Note that although the recipe provides specific measurements for all ingredients of the cheese sauce, the amount of macaroni is left unspecified. Based on the amount of cheese sauce, we determined that approximately half a pound of pasta (ex. fusili) would most likely have been used.

Early modern cooks used salamanders to brown dishes. A salamander was a piece of cast iron with a handle attached; it would be heated in the fire and then held on top of a dish to warm it. Essentially, a salamander was a hand-held broiler. We debated using a culinary torch but decided that an oven would provide more even cooking.

So, our modern version of the recipe looked like this:

2 oz. sharp/dry cheddar

4 oz. mild cheddar

2 eggs

2 tsp. sherry

8 oz. dried pasta

Heat oven to 350F.

Grate the cheeses and beat together with eggs and sherry. Add salt and pepper to taste. Cook and drain pasta.

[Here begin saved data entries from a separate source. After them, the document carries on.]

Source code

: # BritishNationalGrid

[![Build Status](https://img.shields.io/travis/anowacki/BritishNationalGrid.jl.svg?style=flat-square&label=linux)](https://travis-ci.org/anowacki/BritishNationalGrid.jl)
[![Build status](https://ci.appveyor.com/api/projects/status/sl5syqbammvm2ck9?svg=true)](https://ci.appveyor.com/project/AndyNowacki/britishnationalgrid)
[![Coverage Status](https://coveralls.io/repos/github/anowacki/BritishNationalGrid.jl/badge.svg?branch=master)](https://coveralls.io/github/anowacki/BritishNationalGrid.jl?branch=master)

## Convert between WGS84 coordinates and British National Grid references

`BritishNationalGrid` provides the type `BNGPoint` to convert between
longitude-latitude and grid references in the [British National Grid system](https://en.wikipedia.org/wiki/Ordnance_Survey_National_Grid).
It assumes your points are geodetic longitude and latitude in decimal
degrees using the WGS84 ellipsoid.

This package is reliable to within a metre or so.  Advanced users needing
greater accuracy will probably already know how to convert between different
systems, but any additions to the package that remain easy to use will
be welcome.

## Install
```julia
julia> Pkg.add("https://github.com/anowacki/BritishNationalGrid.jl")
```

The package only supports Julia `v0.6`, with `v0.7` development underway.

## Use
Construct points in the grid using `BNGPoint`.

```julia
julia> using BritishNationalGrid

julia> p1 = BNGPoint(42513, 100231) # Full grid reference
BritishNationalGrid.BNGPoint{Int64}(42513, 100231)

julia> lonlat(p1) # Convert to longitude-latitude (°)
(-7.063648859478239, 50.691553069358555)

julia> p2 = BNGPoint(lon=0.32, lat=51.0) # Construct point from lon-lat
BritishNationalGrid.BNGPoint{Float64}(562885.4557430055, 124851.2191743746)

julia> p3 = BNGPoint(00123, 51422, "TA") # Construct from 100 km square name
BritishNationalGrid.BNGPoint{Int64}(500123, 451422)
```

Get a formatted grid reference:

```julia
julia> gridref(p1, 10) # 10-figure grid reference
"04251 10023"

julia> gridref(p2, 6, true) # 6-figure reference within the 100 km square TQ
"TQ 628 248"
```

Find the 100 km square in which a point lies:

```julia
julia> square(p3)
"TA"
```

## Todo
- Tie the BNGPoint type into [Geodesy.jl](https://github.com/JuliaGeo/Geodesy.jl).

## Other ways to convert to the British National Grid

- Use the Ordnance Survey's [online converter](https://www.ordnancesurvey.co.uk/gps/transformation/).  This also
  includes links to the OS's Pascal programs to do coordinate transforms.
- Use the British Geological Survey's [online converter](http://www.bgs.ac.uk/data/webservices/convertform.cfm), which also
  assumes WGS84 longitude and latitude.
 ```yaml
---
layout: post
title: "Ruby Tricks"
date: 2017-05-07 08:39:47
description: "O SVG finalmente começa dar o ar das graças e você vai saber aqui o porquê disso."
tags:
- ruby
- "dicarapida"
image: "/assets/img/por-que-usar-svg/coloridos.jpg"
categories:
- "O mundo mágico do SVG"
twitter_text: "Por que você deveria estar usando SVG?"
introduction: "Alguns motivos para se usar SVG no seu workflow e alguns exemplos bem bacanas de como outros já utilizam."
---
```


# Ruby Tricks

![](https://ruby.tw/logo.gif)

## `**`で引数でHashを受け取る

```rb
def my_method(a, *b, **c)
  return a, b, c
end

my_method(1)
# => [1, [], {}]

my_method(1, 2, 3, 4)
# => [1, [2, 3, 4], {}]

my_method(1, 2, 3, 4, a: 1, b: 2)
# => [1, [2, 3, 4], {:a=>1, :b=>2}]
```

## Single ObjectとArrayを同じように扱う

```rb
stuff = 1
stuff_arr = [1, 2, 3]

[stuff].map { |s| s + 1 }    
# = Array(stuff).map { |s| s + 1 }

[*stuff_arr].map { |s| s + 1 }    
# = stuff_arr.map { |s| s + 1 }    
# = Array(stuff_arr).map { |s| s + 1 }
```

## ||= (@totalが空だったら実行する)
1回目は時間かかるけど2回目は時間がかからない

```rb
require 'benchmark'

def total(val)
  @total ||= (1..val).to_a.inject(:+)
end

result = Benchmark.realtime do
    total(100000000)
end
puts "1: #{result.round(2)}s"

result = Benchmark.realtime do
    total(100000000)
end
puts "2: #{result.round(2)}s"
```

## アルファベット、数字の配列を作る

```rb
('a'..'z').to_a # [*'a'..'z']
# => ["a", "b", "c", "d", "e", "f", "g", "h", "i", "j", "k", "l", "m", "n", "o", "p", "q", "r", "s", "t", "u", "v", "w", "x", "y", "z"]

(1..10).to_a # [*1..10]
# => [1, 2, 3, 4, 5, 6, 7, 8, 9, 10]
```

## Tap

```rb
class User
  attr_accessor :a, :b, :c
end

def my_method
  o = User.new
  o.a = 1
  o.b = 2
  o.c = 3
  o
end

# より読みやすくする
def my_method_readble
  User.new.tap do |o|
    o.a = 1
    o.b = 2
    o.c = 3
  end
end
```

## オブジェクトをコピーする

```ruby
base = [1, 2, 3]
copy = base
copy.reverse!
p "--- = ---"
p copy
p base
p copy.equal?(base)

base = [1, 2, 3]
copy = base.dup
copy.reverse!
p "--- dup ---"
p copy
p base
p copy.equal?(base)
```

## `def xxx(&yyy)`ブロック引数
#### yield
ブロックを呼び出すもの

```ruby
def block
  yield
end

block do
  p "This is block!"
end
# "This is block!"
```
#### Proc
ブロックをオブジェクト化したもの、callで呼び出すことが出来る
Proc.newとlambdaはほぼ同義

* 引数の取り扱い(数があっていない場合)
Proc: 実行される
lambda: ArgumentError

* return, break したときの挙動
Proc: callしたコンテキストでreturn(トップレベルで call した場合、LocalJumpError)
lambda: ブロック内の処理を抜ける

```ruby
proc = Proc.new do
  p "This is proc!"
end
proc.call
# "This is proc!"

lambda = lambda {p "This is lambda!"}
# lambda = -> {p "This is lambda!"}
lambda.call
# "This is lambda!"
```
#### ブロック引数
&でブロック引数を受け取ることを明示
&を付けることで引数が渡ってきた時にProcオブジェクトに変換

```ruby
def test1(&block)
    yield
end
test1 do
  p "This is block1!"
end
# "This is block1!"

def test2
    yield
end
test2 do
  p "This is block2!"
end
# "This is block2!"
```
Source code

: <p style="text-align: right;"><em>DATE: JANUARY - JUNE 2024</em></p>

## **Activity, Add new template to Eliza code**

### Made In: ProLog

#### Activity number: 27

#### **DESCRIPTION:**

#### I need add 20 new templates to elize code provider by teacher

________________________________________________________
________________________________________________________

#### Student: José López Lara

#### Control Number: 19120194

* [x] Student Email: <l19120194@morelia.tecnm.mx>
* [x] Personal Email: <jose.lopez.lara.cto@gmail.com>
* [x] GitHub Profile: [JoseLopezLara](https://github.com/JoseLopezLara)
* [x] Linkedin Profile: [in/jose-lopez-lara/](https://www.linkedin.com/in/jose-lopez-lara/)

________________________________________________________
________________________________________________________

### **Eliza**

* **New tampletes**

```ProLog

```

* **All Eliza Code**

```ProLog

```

Transfer pasta to oven-proof dish and evenly distribute cheese sauce over the top. Bake for 15-20 minutes, until cheese is melted and lightly browned.

 

The Results

In a word: delicious. The eggs cooked with the cheese to form a dense, satisfying mac-and-cheese that was remarkably easy to make. And the sherry flavor came through in a unique, rich way. We both agreed that this would be an easy way to throw together a pasta dish for one or two people, using up any scraps of cheese. Even more impressive: unlike many modern recipes for mac-and-cheese, this one does not involve any milk or heavy cream.